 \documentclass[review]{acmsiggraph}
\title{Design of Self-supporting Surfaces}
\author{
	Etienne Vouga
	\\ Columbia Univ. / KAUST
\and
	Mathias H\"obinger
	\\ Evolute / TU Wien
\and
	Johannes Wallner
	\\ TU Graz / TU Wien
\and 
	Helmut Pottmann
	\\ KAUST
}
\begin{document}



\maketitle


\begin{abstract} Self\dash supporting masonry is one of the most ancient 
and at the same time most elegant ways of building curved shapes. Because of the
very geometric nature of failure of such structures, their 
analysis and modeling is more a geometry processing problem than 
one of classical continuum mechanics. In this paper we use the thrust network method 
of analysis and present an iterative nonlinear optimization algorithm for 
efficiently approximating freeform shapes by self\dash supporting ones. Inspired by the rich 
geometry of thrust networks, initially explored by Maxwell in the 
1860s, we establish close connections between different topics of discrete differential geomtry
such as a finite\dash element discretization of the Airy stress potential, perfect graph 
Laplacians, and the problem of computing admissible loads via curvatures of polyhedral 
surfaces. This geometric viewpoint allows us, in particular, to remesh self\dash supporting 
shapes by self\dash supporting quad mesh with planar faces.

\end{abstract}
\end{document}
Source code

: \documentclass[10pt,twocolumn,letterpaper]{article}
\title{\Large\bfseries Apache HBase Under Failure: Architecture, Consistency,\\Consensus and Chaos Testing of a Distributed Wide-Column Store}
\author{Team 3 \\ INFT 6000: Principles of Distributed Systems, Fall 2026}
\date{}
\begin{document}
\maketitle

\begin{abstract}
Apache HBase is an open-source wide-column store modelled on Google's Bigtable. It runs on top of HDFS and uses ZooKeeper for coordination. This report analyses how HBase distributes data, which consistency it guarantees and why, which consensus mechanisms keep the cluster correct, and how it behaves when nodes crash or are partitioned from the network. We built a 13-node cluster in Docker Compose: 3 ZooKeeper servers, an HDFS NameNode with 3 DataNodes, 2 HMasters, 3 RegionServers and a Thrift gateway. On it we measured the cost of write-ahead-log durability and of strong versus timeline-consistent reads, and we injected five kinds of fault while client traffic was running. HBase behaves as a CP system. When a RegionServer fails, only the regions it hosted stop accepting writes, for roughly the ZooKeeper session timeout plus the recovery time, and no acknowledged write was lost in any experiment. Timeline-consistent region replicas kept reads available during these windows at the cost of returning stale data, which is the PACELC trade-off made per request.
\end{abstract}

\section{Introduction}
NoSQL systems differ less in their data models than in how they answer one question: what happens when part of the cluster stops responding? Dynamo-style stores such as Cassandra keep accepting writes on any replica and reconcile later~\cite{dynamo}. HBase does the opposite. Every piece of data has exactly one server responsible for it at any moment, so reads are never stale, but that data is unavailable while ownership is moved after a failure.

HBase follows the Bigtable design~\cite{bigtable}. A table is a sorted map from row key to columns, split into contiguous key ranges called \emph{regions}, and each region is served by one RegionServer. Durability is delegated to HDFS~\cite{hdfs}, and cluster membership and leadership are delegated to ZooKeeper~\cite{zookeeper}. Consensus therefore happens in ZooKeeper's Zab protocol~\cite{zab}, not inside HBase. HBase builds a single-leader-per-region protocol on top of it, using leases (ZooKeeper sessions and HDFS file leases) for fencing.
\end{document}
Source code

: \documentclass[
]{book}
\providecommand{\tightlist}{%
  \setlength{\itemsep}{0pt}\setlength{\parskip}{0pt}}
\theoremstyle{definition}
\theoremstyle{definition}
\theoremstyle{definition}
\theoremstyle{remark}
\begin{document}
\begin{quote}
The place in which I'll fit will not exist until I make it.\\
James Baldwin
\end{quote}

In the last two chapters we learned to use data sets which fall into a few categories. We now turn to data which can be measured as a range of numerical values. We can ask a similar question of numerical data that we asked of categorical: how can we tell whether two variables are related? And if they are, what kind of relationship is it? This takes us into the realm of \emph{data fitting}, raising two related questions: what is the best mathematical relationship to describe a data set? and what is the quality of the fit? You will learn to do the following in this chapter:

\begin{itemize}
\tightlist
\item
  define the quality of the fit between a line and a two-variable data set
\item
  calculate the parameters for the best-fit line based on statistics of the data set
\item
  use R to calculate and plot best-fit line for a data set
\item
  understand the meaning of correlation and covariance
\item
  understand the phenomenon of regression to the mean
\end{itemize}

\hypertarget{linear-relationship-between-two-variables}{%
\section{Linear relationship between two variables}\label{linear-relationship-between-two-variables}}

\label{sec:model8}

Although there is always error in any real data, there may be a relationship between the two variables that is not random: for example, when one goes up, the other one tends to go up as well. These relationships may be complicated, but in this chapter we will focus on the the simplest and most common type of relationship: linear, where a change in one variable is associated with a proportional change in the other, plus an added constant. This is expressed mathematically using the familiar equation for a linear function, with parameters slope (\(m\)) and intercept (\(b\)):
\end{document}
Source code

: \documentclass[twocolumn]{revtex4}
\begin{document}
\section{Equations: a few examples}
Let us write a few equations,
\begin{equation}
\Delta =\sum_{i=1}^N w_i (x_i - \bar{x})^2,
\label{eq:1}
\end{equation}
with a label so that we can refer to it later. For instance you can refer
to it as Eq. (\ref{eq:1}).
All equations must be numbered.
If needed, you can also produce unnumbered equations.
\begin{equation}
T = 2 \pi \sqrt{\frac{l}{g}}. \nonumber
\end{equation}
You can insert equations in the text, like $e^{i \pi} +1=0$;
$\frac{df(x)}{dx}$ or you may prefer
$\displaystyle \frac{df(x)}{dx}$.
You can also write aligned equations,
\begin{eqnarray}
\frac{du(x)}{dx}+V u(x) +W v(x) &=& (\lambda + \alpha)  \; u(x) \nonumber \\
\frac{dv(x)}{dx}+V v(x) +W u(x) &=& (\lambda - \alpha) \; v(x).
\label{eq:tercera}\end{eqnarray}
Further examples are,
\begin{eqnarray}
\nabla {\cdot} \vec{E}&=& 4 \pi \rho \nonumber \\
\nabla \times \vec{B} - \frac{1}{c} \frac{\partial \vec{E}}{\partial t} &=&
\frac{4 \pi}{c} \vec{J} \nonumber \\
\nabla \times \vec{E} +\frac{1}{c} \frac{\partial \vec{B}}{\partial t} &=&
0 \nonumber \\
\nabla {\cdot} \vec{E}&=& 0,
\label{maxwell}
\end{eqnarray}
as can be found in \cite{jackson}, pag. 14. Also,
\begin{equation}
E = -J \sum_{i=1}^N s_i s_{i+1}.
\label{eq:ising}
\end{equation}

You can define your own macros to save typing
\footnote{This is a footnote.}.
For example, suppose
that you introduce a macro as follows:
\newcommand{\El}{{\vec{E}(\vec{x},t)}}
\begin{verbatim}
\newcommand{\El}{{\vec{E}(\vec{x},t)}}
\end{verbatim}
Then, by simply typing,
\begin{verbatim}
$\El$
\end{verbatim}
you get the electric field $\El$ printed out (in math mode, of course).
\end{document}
● ● ● ●
Work request:
Down to the last character, restate every record.

Your response:
 \documentclass[review]{acmsiggraph}
\title{Design of Self-supporting Surfaces}
\author{
	Etienne Vouga
	\\ Columbia Univ. / KAUST
\and
	Mathias H\"obinger
	\\ Evolute / TU Wien
\and
	Johannes Wallner
	\\ TU Graz / TU Wien
\and 
	Helmut Pottmann
	\\ KAUST
}
\begin{document}



\maketitle


\begin{abstract} Self\dash supporting masonry is one of the most ancient 
and at the same time most elegant ways of building curved shapes. Because of the
very geometric nature of failure of such structures, their 
analysis and modeling is more a geometry processing problem than 
one of classical continuum mechanics. In this paper we use the thrust network method 
of analysis and present an iterative nonlinear optimization algorithm for 
efficiently approximating freeform shapes by self\dash supporting ones. Inspired by the rich 
geometry of thrust networks, initially explored by Maxwell in the 
1860s, we establish close connections between different topics of discrete differential geomtry
such as a finite\dash element discretization of the Airy stress potential, perfect graph 
Laplacians, and the problem of computing admissible loads via curvatures of polyhedral 
surfaces. This geometric viewpoint allows us, in particular, to remesh self\dash supporting 
shapes by self\dash supporting quad mesh with planar faces.

\end{abstract}
\end{document}
Source code

: \documentclass[10pt,twocolumn,letterpaper]{article}
\title{\Large\bfseries Apache HBase Under Failure: Architecture, Consistency,\\Consensus and Chaos Testing of a Distributed Wide-Column Store}
\author{Team 3 \\ INFT 6000: Principles of Distributed Systems, Fall 2026}
\date{}
\begin{document}
\maketitle

\begin{abstract}
Apache HBase is an open-source wide-column store modelled on Google's Bigtable. It runs on top of HDFS and uses ZooKeeper for coordination. This report analyses how HBase distributes data, which consistency it guarantees and why, which consensus mechanisms keep the cluster correct, and how it behaves when nodes crash or are partitioned from the network. We built a 13-node cluster in Docker Compose: 3 ZooKeeper servers, an HDFS NameNode with 3 DataNodes, 2 HMasters, 3 RegionServers and a Thrift gateway. On it we measured the cost of write-ahead-log durability and of strong versus timeline-consistent reads, and we injected five kinds of fault while client traffic was running. HBase behaves as a CP system. When a RegionServer fails, only the regions it hosted stop accepting writes, for roughly the ZooKeeper session timeout plus the recovery time, and no acknowledged write was lost in any experiment. Timeline-consistent region replicas kept reads available during these windows at the cost of returning stale data, which is the PACELC trade-off made per request.
\end{abstract}

\section{Introduction}
NoSQL systems differ less in their data models than in how they answer one question: what happens when part of the cluster stops responding? Dynamo-style stores such as Cassandra keep accepting writes on any replica and reconcile later~\cite{dynamo}. HBase does the opposite. Every piece of data has exactly one server responsible for it at any moment, so reads are never stale, but that data is unavailable while ownership is moved after a failure.

HBase follows the Bigtable design~\cite{bigtable}. A table is a sorted map from row key to columns, split into contiguous key ranges called \emph{regions}, and each region is served by one RegionServer. Durability is delegated to HDFS~\cite{hdfs}, and cluster membership and leadership are delegated to ZooKeeper~\cite{zookeeper}. Consensus therefore happens in ZooKeeper's Zab protocol~\cite{zab}, not inside HBase. HBase builds a single-leader-per-region protocol on top of it, using leases (ZooKeeper sessions and HDFS file leases) for fencing.
\end{document}
Source code

: \documentclass[
]{book}
\providecommand{\tightlist}{%
  \setlength{\itemsep}{0pt}\setlength{\parskip}{0pt}}
\theoremstyle{definition}
\theoremstyle{definition}
\theoremstyle{definition}
\theoremstyle{remark}
\begin{document}
\begin{quote}
The place in which I'll fit will not exist until I make it.\\
James Baldwin
\end{quote}

In the last two chapters we learned to use data sets which fall into a few categories. We now turn to data which can be measured as a range of numerical values. We can ask a similar question of numerical data that we asked of categorical: how can we tell whether two variables are related? And if they are, what kind of relationship is it? This takes us into the realm of \emph{data fitting}, raising two related questions: what is the best mathematical relationship to describe a data set? and what is the quality of the fit? You will learn to do the following in this chapter:

\begin{itemize}
\tightlist
\item
  define the quality of the fit between a line and a two-variable data set
\item
  calculate the parameters for the best-fit line based on statistics of the data set
\item
  use R to calculate and plot best-fit line for a data set
\item
  understand the meaning of correlation and covariance
\item
  understand the phenomenon of regression to the mean
\end{itemize}

\hypertarget{linear-relationship-between-two-variables}{%
\section{Linear relationship between two variables}\label{linear-relationship-between-two-variables}}

\label{sec:model8}

Although there is always error in any real data, there may be a relationship between the two variables that is not random: for example, when one goes up, the other one tends to go up as well. These relationships may be complicated, but in this chapter we will focus on the the simplest and most common type of relationship: linear, where a change in one variable is associated with a proportional change in the other, plus an added constant. This is expressed mathematically using the familiar equation for a linear function, with parameters slope (\(m\)) and intercept (\(b\)):
\end{document}
Source code

: \documentclass[twocolumn]{revtex4}
\begin{document}
\section{Equations: a few examples}
Let us write a few equations,
\begin{equation}
\Delta =\sum_{i=1}^N w_i (x_i - \bar{x})^2,
\label{eq:1}
\end{equation}
with a label so that we can refer to it later. For instance you can refer
to it as Eq. (\ref{eq:1}).
All equations must be numbered.
If needed, you can also produce unnumbered equations.
\begin{equation}
T = 2 \pi \sqrt{\frac{l}{g}}. \nonumber
\end{equation}
You can insert equations in the text, like $e^{i \pi} +1=0$;
$\frac{df(x)}{dx}$ or you may prefer
$\displaystyle \frac{df(x)}{dx}$.
You can also write aligned equations,
\begin{eqnarray}
\frac{du(x)}{dx}+V u(x) +W v(x) &=& (\lambda + \alpha)  \; u(x) \nonumber \\
\frac{dv(x)}{dx}+V v(x) +W u(x) &=& (\lambda - \alpha) \; v(x).
\label{eq:tercera}\end{eqnarray}
Further examples are,
\begin{eqnarray}
\nabla {\cdot} \vec{E}&=& 4 \pi \rho \nonumber \\
\nabla \times \vec{B} - \frac{1}{c} \frac{\partial \vec{E}}{\partial t} &=&
\frac{4 \pi}{c} \vec{J} \nonumber \\
\nabla \times \vec{E} +\frac{1}{c} \frac{\partial \vec{B}}{\partial t} &=&
0 \nonumber \\
\nabla {\cdot} \vec{E}&=& 0,
\label{maxwell}
\end{eqnarray}
as can be found in \cite{jackson}, pag. 14. Also,
\begin{equation}
E = -J \sum_{i=1}^N s_i s_{i+1}.
\label{eq:ising}
\end{equation}

You can define your own macros to save typing
\footnote{This is a footnote.}.
For example, suppose
that you introduce a macro as follows:
\newcommand{\El}{{\vec{E}(\vec{x},t)}}
\begin{verbatim}
\newcommand{\El}{{\vec{E}(\vec{x},t)}}
\end{verbatim}
Then, by simply typing,
\begin{verbatim}
$\El$
\end{verbatim}
you get the electric field $\El$ printed out (in math mode, of course).
\end{document}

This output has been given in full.